Broadcom had a proposed buyout of Qualcomm, but the promising deal fell off because the president did not approve of it. An official statement was released at the beginning of the week, and the president explained the reason why the deal was not approved.
National security in danger
The statement was definitely a strange one, and national security concerns were cited as one of the reasons this transaction is prohibited. The order mentioned that there is “credible evidence” that lead the president to believe that Broadcom Limited “might take action that threatens to impair the national security of the United States”. The president also included the “partners, subsidiaries, or affiliates, including Broadcom Corporation, a California corporation, and Broadcom Cayman L.P., a Cayman Islands limited partnership, and their partners, subsidiaries, or affiliates (together, the Purchaser)”.
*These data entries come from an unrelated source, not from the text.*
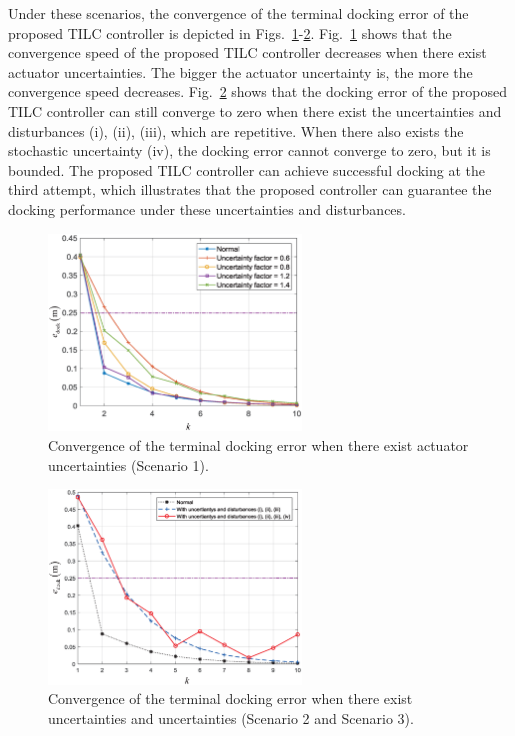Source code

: Under these scenarios, the convergence of the terminal docking error of the
proposed TILC controller is depicted in Figs.~\ref{Fig_C3_S1}-\ref{Fig_C3_S2}.
Fig.~\ref{Fig_C3_S1} shows that the convergence speed of the proposed TILC
controller decreases when there exist actuator uncertainties. The bigger the
actuator uncertainty is, the more the convergence speed decreases.
Fig.~\ref{Fig_C3_S2} shows that the docking error of the proposed TILC
controller can still converge to zero when there exist the uncertainties and
disturbances (i), (ii), (iii), which are repetitive. When there also exists the
stochastic uncertainty (iv), the docking error cannot converge to zero,
but it is bounded. The proposed TILC controller can achieve successful docking
at the third attempt, which illustrates that the proposed controller can
guarantee the docking performance under these uncertainties and
disturbances.\begin{figure}[pth]
	\begin{centering}
		\includegraphics[width=0.6\textwidth]{Figures/Figs_Ch10/Scenario1} 
		\par \end{centering}\caption{Convergence of the terminal docking error when there exist actuator uncertainties (Scenario 1).}%
	\label{Fig_C3_S1}%
\end{figure}\begin{figure}[pth]
	\begin{centering}
		\includegraphics[width=0.6\textwidth]{Figures/Figs_Ch10/Scenario23} 
		\par \end{centering}\caption{Convergence of the terminal docking error when there exist uncertainties and uncertainties (Scenario 2 and Scenario 3).}%
	\label{Fig_C3_S2}%
\end{figure}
The order then continued by prohibiting the proposed takeover of Qualcomm, and it also prohibited “any substantially equivalent merger, acquisition, or takeover, whether affected directly or indirectly”. Broadcom also had 15 other options submitted as potential candidates. These were also prohibited by the president, and the Purchaser and Qualcomm have to certify this to the Committee of Foreign Investment in the United States (CFIUS).
Broadcom was quite optimistic about the deal until the presidential order appeared. In fact, the company believed they could save things by moving the headquarters to the United States from Singapore, despite the concerns expressed by The U.S. Treasury’s Committee on Foreign Investment in the United States.
After the deal was prohibited, Broadcom released a statement that said: “Broadcom strongly disagrees that its proposed acquisition of Qualcomm raises any national security concerns.” The shares of Qualcomm were also affected by the statement released by the White House. The fell close to 5% shortly after the announcement.